→ **Action item**: Give back exactly the lines of the entries below from the line with "103.520222 | 000000/000072_run/work |" to the line with "148.937273 | 000000/000080_run/work |", inclusive, and only those.

(Stored records)
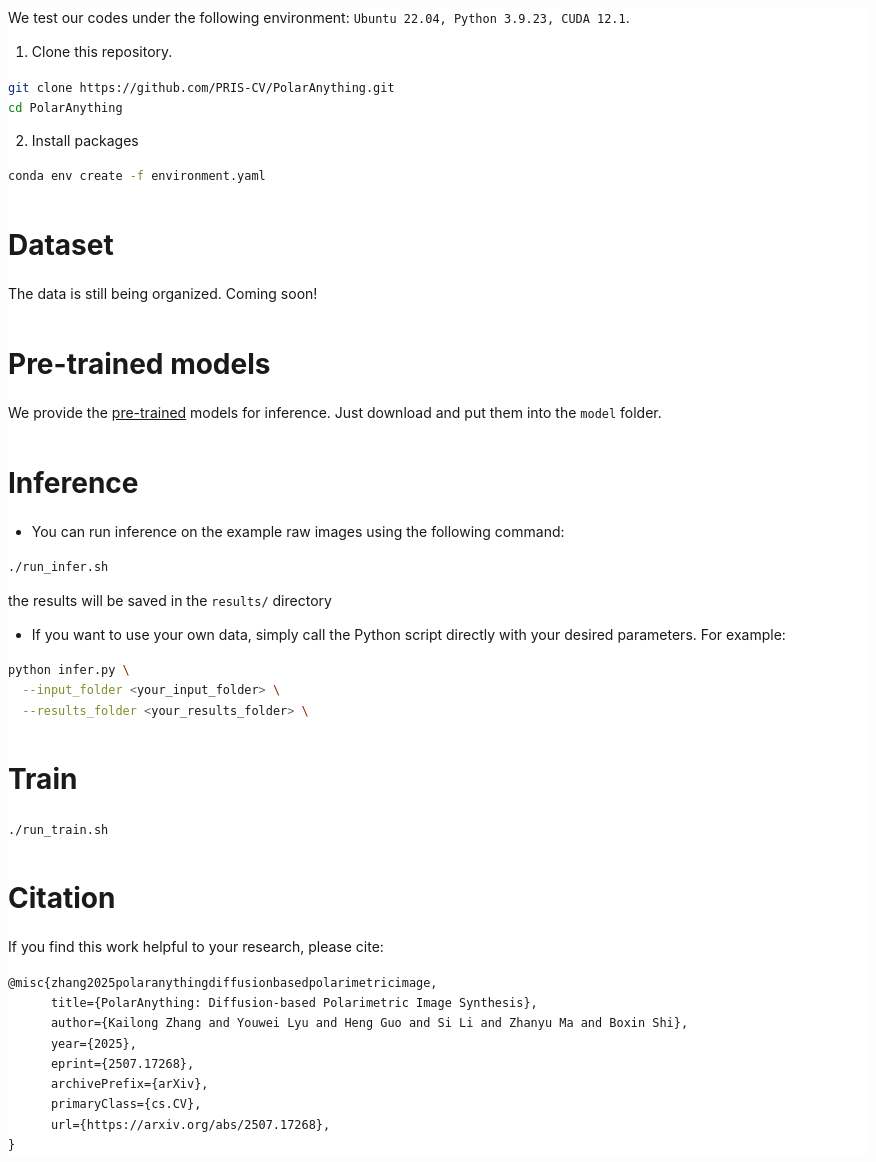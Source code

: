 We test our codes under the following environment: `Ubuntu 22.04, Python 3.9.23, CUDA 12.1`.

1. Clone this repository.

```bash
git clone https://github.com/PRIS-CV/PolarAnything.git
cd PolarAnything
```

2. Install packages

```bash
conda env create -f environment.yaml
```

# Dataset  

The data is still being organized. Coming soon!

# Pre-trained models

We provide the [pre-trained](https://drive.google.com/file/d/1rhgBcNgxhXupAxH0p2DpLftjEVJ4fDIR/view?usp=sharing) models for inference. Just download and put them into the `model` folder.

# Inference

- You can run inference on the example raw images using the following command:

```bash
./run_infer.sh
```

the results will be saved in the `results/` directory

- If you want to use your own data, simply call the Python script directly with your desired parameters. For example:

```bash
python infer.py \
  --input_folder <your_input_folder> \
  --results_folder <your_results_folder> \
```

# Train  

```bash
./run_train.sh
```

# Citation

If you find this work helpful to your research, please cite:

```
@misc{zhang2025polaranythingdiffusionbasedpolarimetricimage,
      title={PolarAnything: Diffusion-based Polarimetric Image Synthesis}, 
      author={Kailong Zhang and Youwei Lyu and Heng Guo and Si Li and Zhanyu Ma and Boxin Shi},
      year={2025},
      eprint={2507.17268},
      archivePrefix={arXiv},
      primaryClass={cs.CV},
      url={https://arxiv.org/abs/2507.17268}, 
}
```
---
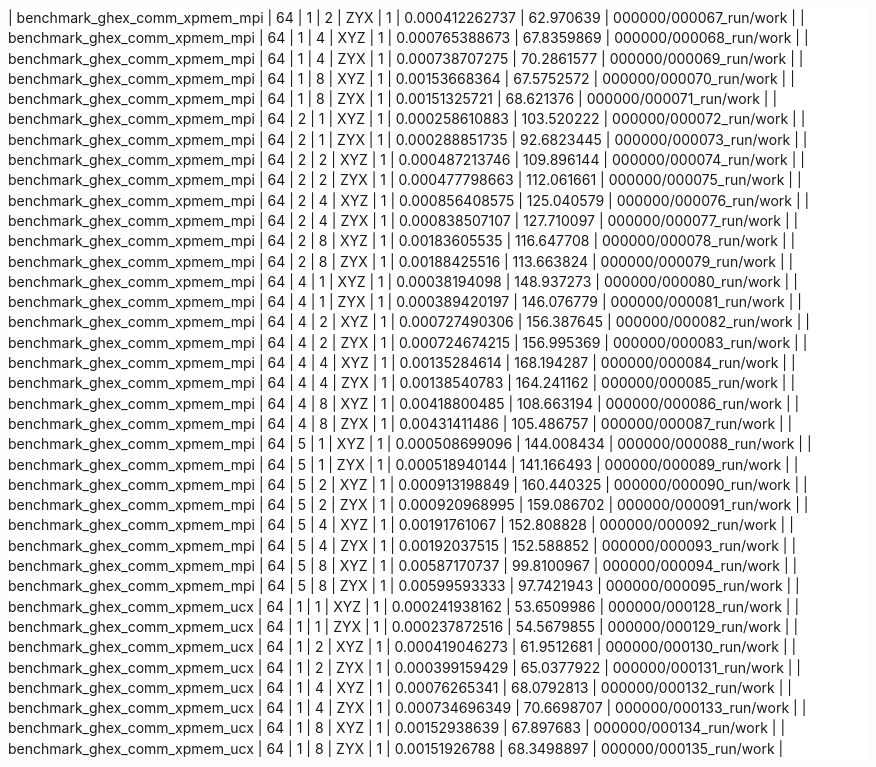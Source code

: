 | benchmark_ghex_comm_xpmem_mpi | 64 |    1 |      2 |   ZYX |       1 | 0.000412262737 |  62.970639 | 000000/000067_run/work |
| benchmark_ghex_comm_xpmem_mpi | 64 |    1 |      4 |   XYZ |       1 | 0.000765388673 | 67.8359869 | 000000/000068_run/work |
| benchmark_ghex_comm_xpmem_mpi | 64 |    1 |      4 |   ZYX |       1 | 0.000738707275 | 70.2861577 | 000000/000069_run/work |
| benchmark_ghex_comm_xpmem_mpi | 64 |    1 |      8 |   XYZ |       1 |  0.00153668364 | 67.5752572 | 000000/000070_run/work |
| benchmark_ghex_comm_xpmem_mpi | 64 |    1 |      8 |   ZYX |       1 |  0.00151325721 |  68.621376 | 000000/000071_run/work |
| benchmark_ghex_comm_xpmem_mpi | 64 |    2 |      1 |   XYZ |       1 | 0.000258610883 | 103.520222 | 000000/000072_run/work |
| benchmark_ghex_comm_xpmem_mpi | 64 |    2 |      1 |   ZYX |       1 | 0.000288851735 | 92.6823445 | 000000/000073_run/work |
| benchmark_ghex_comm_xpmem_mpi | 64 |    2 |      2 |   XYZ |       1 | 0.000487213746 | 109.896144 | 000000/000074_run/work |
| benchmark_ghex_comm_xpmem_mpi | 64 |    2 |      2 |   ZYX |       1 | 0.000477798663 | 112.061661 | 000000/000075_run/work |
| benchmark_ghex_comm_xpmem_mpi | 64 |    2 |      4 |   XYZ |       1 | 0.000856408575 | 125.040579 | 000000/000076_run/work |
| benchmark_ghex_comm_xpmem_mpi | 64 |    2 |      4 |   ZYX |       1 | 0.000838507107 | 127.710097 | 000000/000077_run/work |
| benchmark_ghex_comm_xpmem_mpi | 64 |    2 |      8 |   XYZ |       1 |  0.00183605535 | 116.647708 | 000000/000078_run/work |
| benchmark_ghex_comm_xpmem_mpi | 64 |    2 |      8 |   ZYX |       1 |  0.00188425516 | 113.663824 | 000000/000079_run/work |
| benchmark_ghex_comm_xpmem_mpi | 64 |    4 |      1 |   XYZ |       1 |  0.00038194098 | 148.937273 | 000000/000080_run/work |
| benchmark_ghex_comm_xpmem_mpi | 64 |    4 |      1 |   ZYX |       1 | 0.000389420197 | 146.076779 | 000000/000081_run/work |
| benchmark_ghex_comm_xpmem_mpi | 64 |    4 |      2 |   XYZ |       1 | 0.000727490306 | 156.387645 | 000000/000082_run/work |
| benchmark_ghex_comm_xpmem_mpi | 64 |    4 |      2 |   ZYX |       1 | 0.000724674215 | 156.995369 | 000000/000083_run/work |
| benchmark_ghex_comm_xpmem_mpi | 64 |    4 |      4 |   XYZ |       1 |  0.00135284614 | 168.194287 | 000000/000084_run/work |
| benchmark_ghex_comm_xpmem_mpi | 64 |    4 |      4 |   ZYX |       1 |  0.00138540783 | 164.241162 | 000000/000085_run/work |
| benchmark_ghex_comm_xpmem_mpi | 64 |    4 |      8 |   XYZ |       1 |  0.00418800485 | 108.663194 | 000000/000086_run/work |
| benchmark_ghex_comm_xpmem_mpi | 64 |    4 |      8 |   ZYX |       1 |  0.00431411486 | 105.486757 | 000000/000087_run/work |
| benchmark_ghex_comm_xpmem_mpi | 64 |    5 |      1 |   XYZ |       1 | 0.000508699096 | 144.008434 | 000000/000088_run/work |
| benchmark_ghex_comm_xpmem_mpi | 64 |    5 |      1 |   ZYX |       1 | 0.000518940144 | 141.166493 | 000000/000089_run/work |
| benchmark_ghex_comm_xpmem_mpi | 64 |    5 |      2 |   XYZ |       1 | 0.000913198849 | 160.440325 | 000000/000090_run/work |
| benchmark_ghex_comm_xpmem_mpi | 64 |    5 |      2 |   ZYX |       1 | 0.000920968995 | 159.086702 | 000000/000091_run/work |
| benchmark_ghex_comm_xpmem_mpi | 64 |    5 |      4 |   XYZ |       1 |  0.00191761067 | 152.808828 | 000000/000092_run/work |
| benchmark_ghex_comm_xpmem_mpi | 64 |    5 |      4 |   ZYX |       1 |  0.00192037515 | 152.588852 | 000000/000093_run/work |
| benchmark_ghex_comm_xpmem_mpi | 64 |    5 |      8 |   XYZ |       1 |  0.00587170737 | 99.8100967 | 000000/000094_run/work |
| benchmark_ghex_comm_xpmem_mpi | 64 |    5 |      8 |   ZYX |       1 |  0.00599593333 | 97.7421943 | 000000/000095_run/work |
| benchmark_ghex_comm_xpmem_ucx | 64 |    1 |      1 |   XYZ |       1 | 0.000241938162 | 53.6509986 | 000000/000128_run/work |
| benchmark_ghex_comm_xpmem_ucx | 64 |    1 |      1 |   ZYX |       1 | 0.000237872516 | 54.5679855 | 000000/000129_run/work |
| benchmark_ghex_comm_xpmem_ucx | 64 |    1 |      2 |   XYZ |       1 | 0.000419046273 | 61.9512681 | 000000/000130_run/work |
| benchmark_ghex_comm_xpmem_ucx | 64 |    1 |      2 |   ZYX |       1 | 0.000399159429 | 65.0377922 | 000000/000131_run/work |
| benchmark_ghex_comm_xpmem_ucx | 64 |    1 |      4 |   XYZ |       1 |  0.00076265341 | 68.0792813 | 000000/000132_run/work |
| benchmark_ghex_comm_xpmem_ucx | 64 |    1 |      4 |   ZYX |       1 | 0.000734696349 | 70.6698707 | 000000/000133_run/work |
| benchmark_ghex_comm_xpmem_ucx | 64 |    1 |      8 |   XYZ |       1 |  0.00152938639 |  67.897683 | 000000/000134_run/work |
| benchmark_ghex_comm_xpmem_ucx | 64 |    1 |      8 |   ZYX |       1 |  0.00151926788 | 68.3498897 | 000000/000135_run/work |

→ **Result of the task**:
| benchmark_ghex_comm_xpmem_mpi | 64 |    2 |      1 |   XYZ |       1 | 0.000258610883 | 103.520222 | 000000/000072_run/work |
| benchmark_ghex_comm_xpmem_mpi | 64 |    2 |      1 |   ZYX |       1 | 0.000288851735 | 92.6823445 | 000000/000073_run/work |
| benchmark_ghex_comm_xpmem_mpi | 64 |    2 |      2 |   XYZ |       1 | 0.000487213746 | 109.896144 | 000000/000074_run/work |
| benchmark_ghex_comm_xpmem_mpi | 64 |    2 |      2 |   ZYX |       1 | 0.000477798663 | 112.061661 | 000000/000075_run/work |
| benchmark_ghex_comm_xpmem_mpi | 64 |    2 |      4 |   XYZ |       1 | 0.000856408575 | 125.040579 | 000000/000076_run/work |
| benchmark_ghex_comm_xpmem_mpi | 64 |    2 |      4 |   ZYX |       1 | 0.000838507107 | 127.710097 | 000000/000077_run/work |
| benchmark_ghex_comm_xpmem_mpi | 64 |    2 |      8 |   XYZ |       1 |  0.00183605535 | 116.647708 | 000000/000078_run/work |
| benchmark_ghex_comm_xpmem_mpi | 64 |    2 |      8 |   ZYX |       1 |  0.00188425516 | 113.663824 | 000000/000079_run/work |
| benchmark_ghex_comm_xpmem_mpi | 64 |    4 |      1 |   XYZ |       1 |  0.00038194098 | 148.937273 | 000000/000080_run/work |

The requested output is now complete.